In our business, we use technology to watch the SKU, the square foot and the customer, and hope for a positive outcome. Two facilitators outside of the paradigm are our sales associates and technology. There is an emotional connect that our sales associates build and rational connect between customers and technology.
In the near future, when sales associates become very expensive like they are European countries, the onus of the outcome will fall on the rational connect. Technology enables that rational connect.
To me technology is core to the paradigm of ones.
The number of stakeholders has increased. It wasn't an objective but it's become a benefit. As I've mentioned before, the biggest concern of our customers is the availability of products. Here again, there is a play of an emotional and rational connect with our supplier.
Our suppliers provide us goods based on purchase orders that we issue them. Here is where an emotional connect comes in: Using technology, can he want to sell more? Our B2S applications have actually increased this. It enables the supplier to stay informed of what we've sold and in what quantities. The supplier has evolved
into an interested stakeholder as he keeps a close tab of the availability of his products on our shelves. If a supply of a 100 pairs of trousers, which is supposed to last us four weeks, has been bought up, a supplier can ask for a purchase order for the next lot.
If more and more of stakeholders become proactive parties to business success, the outcome is always positive. This is what our B2B and B2S initiatives have done. They have also made people more responsible and accountable.
Additionally, they are taking away mundane, repetitive jobs out of the merchandizing process. For example, we have one of the largest dynamic auto replenishment processes among the Indian retailers. Twenty-six-to-thirty percent of our purchases are done on auto. The moment I sell a hundred watches, our distribution centre, based on an auto-purchase order, sends the store another hundred watches and dispatches a purchase order to the supplier to replenish their stock. We are also one of the users of reverse auction. All our projects generally go through reverse auctions. We not only use B2B for supplying but also for sourcing.
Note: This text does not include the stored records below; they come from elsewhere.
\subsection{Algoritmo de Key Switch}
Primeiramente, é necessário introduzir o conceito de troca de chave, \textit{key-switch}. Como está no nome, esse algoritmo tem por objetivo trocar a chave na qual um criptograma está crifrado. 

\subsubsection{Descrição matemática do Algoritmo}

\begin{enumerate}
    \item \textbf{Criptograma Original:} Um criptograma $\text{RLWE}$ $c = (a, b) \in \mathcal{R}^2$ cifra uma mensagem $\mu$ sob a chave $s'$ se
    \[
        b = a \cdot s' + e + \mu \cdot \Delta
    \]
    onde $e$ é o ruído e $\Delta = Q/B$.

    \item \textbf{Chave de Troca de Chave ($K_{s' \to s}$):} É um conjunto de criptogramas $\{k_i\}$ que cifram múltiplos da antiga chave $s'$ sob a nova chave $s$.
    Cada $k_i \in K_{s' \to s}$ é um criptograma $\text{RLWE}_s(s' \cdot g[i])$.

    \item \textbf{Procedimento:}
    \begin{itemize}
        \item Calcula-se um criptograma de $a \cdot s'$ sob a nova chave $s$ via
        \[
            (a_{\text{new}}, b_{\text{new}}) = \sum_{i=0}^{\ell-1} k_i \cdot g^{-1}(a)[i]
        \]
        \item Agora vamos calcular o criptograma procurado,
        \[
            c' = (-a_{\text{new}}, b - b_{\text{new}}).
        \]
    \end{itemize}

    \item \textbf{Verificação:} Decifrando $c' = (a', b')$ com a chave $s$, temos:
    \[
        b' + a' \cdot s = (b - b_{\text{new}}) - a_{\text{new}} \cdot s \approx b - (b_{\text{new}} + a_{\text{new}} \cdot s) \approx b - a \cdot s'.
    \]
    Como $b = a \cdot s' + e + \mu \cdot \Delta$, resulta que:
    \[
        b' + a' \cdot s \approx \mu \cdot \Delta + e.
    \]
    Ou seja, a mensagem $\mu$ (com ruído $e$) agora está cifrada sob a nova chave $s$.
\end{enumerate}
Since the base of Shopper's Stop IT structure is more or less in place, progressively a large part of our investments will tend towards user education. We will also invest in understanding our customers with the help of CRM technologies; we have a large amount of customer information but few insights. We will focus on building data warehousing, datamining, and CRM capabilities. There will also be further investments in enhancing corporate governance, information insight, scaling and managing our SKUs, network and infrastructure management, and disaster recovery. We've had large IT investments in 1999- 2001, and then worked with incremental investments. Now again, I see a situation in which we will be making sizeable investments. We will scale up in the next two-to-three years. We are looking forward to a complete integration of systems across our group of companies and full connectivity using the Internet to facilitate B2B, B2S and to B2C.